I’m currently trying not to look up from my computer, as the sun is rising directly outside the window I sit at and it’s making my eyes water. I’ll be safe just as soon as it lifts a little higher and I’ll be able to watch the cows march back to the fields after milking.
That little bit of sun makes all the difference though, even if it’s still rather cold most of the time. Here on the farm it would be hard not to notice Spring has revved up a gear. The buds are on the trees, the calves are jumping around in the fields, (sadly that means the flies are starting to appear again too) and the birds are having a rare old time.
There’s birdsong morning, noon and night – not actually, but you know what I mean. There are trails of sticks and grass everywhere around the house and outhouses, as the birds busy themselves building their nests. I swear the poor things must drop more than they manage to actually use. On that note, I remembered seeing an article a few years back about wool scraps and nesting birds, so I did some research online and discovered this article on Birdwatchers Digest which includes several ways to help nesting birds.

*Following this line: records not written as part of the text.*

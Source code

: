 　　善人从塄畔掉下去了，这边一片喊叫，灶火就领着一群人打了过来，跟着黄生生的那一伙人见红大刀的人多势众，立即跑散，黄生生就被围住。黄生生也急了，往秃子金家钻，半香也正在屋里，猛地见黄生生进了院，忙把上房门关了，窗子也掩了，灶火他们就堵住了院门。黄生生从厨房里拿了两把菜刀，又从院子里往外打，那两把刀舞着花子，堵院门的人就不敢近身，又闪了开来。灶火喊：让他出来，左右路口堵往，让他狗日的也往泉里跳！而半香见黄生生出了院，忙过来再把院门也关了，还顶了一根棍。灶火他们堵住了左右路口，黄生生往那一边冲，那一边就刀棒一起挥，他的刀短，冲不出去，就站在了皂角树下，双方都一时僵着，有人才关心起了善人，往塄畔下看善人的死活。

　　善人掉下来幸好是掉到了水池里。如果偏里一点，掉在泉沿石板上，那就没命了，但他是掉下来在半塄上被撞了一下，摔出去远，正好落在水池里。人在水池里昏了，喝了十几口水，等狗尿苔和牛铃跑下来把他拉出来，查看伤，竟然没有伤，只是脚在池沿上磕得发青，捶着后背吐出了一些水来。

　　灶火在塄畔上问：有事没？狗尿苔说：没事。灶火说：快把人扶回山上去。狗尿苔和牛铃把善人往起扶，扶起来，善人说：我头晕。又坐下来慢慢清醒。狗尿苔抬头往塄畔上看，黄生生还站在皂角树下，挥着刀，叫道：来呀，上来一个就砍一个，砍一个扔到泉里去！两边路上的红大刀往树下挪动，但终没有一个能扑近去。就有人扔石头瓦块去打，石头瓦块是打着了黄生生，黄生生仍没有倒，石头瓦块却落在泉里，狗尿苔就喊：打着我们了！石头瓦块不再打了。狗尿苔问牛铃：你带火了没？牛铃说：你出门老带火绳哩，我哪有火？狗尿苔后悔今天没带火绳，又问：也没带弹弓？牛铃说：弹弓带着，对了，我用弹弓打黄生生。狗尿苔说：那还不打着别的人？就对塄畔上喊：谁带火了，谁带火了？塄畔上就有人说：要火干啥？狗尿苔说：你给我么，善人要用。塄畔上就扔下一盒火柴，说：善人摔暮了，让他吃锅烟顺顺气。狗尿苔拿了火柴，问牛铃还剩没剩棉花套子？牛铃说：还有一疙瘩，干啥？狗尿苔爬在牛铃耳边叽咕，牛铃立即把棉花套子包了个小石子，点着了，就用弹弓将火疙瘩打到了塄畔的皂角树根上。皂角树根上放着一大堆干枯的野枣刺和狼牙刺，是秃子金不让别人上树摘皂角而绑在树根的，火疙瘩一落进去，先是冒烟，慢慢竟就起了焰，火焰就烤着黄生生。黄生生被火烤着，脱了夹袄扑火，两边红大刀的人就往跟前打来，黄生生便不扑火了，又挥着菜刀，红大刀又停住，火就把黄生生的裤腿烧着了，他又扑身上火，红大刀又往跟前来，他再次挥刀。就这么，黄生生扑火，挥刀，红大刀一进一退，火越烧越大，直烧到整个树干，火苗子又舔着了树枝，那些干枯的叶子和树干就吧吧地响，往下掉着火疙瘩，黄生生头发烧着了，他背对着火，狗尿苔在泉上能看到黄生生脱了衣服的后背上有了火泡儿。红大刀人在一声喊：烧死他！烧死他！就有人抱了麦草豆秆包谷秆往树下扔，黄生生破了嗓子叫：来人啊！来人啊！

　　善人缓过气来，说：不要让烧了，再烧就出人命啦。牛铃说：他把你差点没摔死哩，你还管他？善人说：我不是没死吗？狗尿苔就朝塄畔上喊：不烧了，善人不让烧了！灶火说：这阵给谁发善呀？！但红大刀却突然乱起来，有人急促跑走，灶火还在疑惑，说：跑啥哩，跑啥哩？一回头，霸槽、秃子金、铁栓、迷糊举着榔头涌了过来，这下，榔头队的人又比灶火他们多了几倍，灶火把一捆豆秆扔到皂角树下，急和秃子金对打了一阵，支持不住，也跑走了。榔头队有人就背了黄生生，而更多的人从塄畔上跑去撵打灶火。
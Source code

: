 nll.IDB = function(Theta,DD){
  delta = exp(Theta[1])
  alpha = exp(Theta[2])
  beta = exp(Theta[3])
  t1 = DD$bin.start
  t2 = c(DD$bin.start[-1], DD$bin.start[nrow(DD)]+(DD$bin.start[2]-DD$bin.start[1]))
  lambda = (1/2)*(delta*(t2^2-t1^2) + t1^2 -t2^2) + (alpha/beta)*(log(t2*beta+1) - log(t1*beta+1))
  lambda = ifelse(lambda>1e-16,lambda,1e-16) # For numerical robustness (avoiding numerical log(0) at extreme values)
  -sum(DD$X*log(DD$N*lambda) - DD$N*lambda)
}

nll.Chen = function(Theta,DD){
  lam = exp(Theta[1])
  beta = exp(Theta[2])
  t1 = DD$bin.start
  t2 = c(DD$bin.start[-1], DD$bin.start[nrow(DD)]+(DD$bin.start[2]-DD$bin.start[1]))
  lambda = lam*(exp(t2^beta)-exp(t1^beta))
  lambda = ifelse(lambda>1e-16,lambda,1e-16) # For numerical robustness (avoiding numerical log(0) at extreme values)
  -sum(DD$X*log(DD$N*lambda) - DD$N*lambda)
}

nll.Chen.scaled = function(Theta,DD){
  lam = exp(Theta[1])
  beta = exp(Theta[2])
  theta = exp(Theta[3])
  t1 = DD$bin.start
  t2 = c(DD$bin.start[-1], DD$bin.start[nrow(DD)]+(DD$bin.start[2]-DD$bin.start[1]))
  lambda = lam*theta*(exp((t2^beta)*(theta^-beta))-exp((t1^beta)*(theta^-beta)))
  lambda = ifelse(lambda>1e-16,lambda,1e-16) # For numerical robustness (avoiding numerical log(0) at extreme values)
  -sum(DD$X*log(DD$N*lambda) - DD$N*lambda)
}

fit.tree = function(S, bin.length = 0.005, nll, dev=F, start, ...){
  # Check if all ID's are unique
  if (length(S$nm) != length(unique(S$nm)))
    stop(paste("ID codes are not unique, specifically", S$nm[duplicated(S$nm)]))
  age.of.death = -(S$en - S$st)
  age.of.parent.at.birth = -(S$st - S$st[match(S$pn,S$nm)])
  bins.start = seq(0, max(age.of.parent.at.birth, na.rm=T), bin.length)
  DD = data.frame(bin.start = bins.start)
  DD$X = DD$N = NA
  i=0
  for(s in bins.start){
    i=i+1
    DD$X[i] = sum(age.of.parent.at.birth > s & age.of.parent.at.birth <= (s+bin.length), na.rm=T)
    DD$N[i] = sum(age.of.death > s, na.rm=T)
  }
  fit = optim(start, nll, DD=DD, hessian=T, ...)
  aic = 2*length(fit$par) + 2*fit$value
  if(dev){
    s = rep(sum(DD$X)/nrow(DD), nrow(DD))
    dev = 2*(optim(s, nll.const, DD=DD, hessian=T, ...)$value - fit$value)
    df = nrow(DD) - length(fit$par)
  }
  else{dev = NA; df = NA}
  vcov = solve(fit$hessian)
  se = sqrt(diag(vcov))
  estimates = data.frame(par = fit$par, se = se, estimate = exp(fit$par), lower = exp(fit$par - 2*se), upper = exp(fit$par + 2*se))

7. Put out short pieces of fiber, string, and yarn. For birds that build woven nests (orioles, some sparrows, robins, and others), a few short pieces of yarn can come in mighty handy during building time. Offer the pieces in an onion bag or in a small basket. Keep the pieces shorter than two inches to reduce the risk of birds getting tangled in them.
I’m a bit of a hoarder and having recently trimmed a small rya rug weaving and kept the ends (because they looked to nice to throw out) I set to work.
A basket wasn’t going to work here, the wind blowing across the fields would send it on it’s way, before I’d even managed to turn around. So it’s a glamorous onion bag for me.
I cut the top of my onion bag, removed the onions and filled it with my wool scraps.
With a generous length of yarn (mines cotton), I wove in and out of the net all around the top of the bag. You don’t have to be tidy about it the birds aren’t going to complain.
Before I tied the bag tightly with a knot, I stuffed the rest of the ends into the bag.
I tied the bag to a branch on one of the bushes in our garden where the birds like to perch and loosened a few of the threads, so they poke out temptingly. Be sure to make sure it’s out of the reach of yours or your neighbors cats.
Pure wool is best, I know the birds won’t mind the acrylic themselves, but as it falls prettily to the ground because they’ve dropped it and flutters off, it soon turns into litter, wool will eventually break down.
Unfortunately, there’s one thing I really don’t like about Spring so far on the farm. This little hooligan has rolled in something on his evening walk 3 nights in a row. It doesn’t show in the photograph, but he’s wet from having to be washed yet again.